## What needs to be done:
In the records below, the lines between the one holding "STM32最小系统：供电、复" and the one holding "- **Deep Learning:**", inclusive, are to be transcribed exactly; no pictures are to be included.

## Data provided:
☆ ☆ ☆ ☆
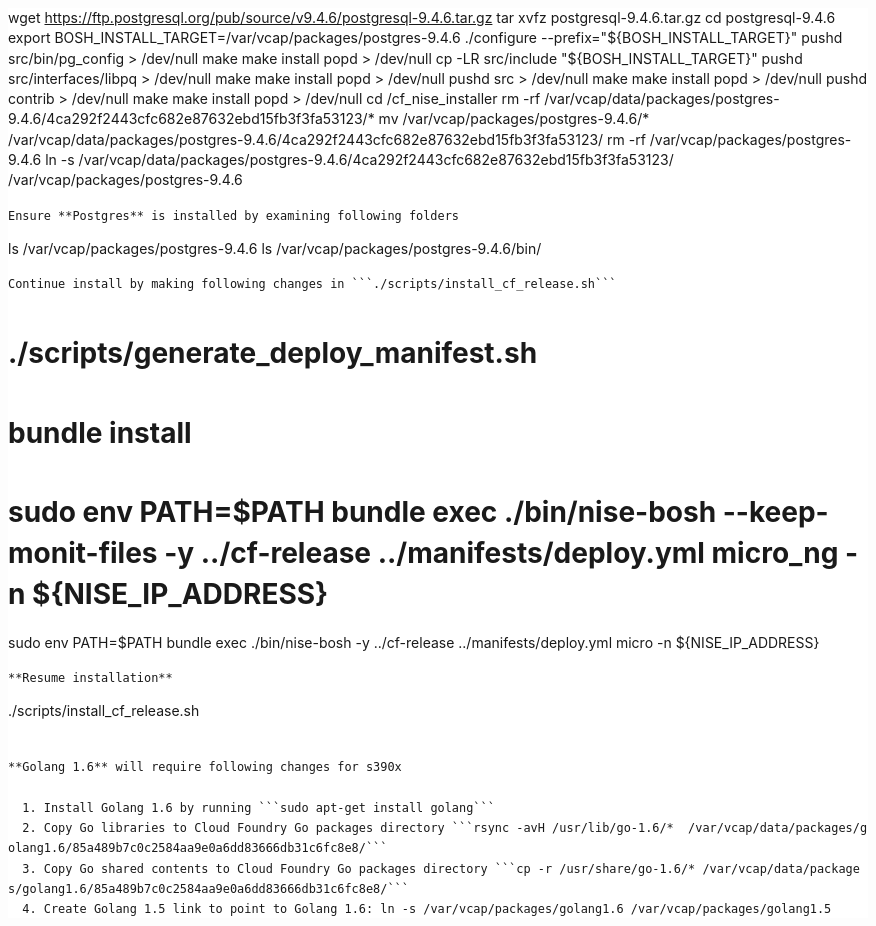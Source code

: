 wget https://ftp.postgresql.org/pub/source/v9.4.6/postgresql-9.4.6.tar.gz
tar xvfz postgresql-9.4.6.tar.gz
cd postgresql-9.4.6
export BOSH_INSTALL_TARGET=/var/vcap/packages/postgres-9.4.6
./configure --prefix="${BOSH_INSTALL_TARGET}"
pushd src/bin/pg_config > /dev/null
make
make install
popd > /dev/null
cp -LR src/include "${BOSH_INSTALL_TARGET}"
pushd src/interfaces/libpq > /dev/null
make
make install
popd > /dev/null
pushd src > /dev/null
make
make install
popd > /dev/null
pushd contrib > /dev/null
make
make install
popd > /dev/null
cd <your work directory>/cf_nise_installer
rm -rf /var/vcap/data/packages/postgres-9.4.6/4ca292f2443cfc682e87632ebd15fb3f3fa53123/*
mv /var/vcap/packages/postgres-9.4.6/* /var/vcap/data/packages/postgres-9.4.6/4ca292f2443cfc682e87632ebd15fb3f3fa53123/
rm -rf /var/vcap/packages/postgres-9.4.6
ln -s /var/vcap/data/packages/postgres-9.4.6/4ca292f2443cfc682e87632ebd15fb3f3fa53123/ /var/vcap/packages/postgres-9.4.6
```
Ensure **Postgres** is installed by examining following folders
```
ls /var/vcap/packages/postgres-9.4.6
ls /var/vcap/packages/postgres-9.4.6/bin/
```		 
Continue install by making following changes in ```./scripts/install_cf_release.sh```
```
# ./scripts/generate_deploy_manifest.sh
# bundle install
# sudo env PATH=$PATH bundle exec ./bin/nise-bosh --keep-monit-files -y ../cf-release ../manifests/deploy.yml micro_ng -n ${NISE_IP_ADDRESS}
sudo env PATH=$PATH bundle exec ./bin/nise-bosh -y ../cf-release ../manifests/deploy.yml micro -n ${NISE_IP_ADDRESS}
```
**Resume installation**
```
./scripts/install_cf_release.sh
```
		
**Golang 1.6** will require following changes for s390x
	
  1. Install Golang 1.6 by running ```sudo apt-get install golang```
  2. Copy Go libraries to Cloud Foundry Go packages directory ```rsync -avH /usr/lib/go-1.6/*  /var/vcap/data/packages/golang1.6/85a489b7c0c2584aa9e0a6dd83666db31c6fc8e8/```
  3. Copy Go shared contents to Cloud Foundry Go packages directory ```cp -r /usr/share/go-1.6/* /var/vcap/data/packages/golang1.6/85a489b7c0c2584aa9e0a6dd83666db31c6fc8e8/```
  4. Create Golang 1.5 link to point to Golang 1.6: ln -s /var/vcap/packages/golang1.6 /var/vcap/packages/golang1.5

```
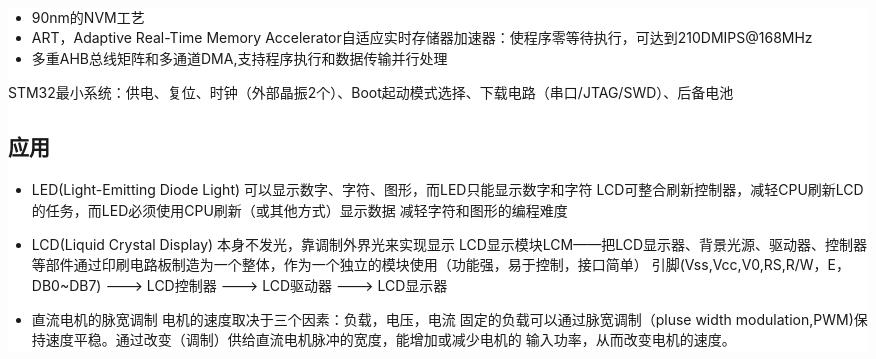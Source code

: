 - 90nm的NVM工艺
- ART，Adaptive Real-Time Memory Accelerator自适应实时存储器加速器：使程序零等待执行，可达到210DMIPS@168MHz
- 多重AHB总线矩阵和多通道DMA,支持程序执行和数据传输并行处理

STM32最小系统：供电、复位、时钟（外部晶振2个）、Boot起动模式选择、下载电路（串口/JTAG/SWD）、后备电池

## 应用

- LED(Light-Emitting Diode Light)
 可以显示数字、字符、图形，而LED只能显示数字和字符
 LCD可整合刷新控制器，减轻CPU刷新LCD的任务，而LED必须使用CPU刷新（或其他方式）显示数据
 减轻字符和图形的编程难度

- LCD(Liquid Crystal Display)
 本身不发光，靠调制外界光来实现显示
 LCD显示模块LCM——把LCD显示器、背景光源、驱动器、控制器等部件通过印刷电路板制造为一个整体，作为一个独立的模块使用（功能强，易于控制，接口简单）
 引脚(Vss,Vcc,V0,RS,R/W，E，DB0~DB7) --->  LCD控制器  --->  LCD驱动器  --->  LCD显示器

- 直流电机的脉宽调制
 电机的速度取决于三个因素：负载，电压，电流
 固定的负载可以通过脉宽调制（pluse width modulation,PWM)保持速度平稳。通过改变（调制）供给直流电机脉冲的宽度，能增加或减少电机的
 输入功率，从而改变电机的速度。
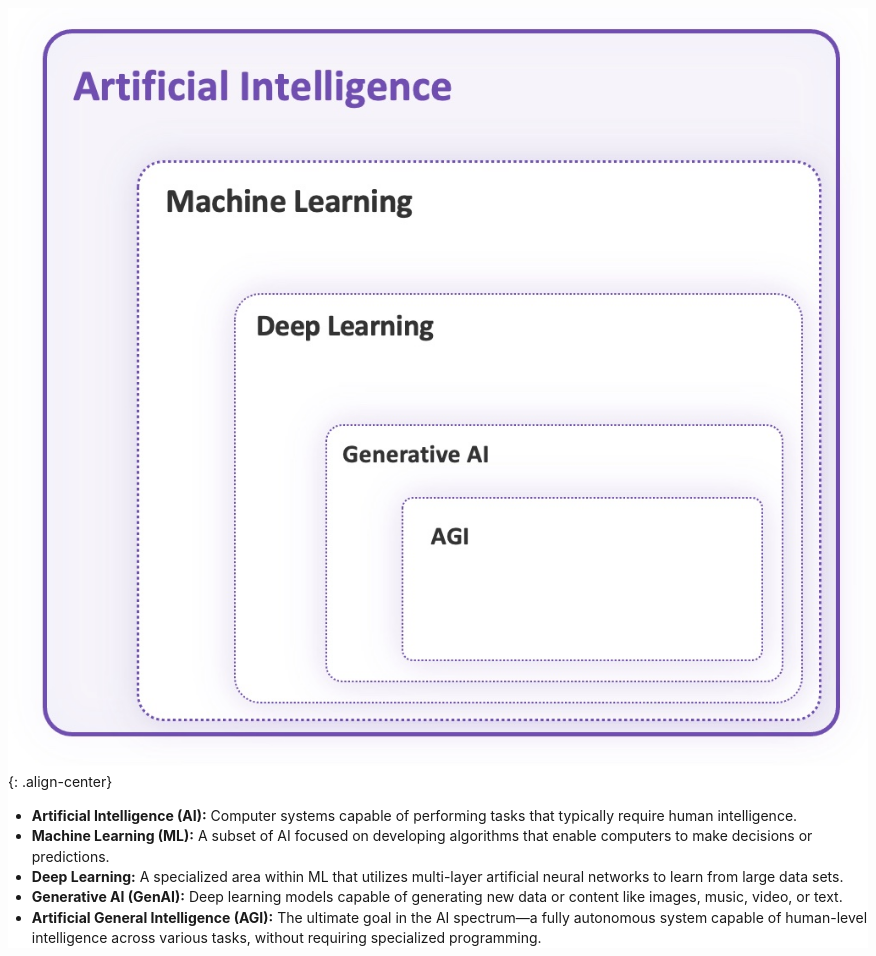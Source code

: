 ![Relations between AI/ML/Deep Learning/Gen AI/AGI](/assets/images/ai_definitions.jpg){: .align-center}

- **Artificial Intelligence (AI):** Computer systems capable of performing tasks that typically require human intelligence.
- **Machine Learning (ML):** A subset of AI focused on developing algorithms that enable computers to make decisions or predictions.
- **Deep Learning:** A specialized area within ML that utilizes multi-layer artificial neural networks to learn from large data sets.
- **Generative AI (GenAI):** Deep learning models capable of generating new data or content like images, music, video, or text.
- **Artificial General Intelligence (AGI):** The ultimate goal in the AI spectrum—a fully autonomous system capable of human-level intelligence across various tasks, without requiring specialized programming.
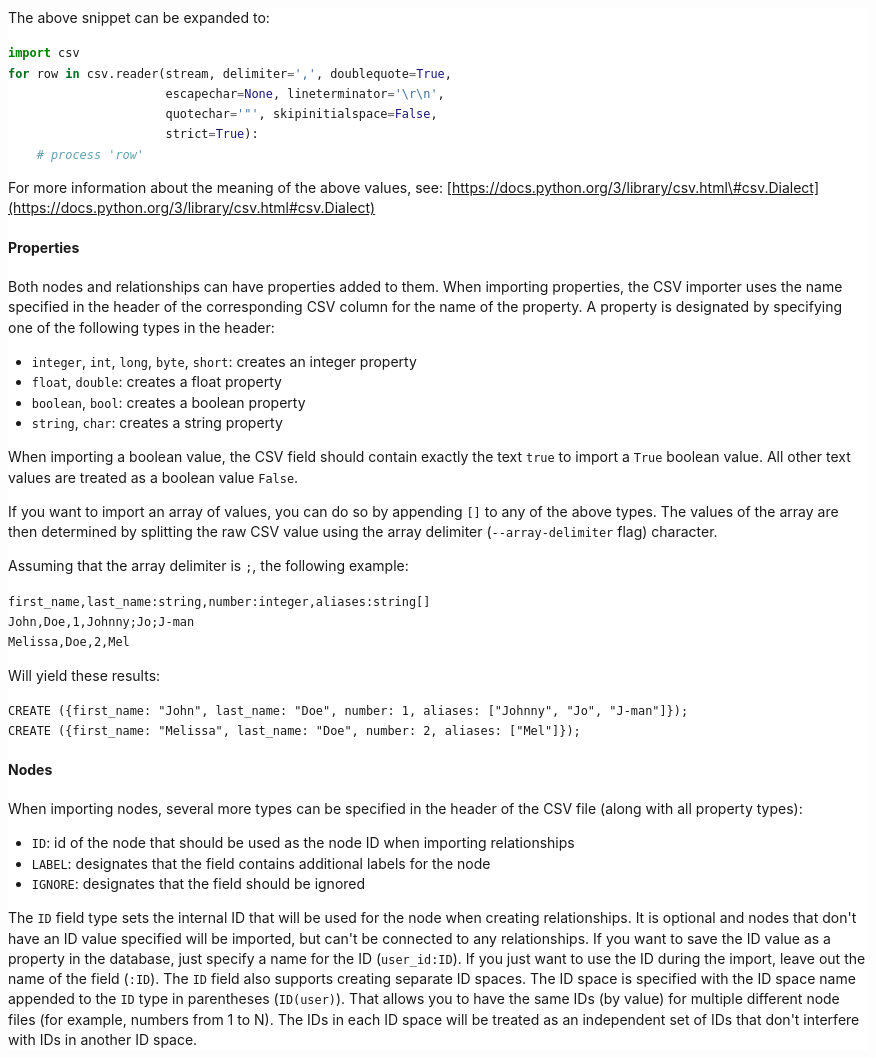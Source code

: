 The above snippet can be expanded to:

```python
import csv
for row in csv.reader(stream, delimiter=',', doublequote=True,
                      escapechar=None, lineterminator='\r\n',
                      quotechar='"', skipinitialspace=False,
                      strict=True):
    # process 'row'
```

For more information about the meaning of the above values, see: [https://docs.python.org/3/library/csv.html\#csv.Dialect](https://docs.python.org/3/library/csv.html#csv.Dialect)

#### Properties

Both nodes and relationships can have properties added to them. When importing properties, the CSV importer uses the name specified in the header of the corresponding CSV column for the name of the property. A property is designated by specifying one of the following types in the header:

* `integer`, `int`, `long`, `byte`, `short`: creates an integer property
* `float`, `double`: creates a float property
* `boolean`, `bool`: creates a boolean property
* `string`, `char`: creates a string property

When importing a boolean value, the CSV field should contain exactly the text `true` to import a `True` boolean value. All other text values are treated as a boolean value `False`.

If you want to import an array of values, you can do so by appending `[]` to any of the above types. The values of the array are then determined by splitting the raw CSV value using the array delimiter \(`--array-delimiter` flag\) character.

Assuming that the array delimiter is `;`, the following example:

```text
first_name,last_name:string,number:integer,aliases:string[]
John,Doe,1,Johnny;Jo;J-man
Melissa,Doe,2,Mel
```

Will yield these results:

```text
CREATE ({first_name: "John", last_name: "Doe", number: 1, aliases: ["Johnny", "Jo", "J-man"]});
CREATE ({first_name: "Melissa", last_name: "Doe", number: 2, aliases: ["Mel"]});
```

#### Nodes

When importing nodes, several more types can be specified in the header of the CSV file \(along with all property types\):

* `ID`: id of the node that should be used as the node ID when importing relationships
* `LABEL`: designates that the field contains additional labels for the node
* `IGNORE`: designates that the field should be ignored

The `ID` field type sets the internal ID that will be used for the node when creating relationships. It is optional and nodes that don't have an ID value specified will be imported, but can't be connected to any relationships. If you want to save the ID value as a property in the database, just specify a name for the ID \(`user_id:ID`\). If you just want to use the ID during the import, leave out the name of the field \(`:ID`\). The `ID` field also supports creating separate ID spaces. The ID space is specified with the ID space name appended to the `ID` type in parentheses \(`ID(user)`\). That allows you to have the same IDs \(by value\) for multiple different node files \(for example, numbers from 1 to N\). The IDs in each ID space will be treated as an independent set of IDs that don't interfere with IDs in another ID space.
☆ ☆ ☆ ☆
## Task response:
STM32最小系统：供电、复位、时钟（外部晶振2个）、Boot起动模式选择、下载电路（串口/JTAG/SWD）、后备电池

## 应用

- LED(Light-Emitting Diode Light)
 可以显示数字、字符、图形，而LED只能显示数字和字符
 LCD可整合刷新控制器，减轻CPU刷新LCD的任务，而LED必须使用CPU刷新（或其他方式）显示数据
 减轻字符和图形的编程难度

- LCD(Liquid Crystal Display)
 本身不发光，靠调制外界光来实现显示
 LCD显示模块LCM——把LCD显示器、背景光源、驱动器、控制器等部件通过印刷电路板制造为一个整体，作为一个独立的模块使用（功能强，易于控制，接口简单）
 引脚(Vss,Vcc,V0,RS,R/W，E，DB0~DB7) --->  LCD控制器  --->  LCD驱动器  --->  LCD显示器

- 直流电机的脉宽调制
 电机的速度取决于三个因素：负载，电压，电流
 固定的负载可以通过脉宽调制（pluse width modulation,PWM)保持速度平稳。通过改变（调制）供给直流电机脉冲的宽度，能增加或减少电机的
 输入功率，从而改变电机的速度。
Source code

: ![Relations between AI/ML/Deep Learning/Gen AI/AGI](/assets/images/ai_definitions.jpg){: .align-center}

- **Artificial Intelligence (AI):** Computer systems capable of performing tasks that typically require human intelligence.
- **Machine Learning (ML):** A subset of AI focused on developing algorithms that enable computers to make decisions or predictions.
- **Deep Learning:** A specialized area within ML that utilizes multi-layer artificial neural networks to learn from large data sets.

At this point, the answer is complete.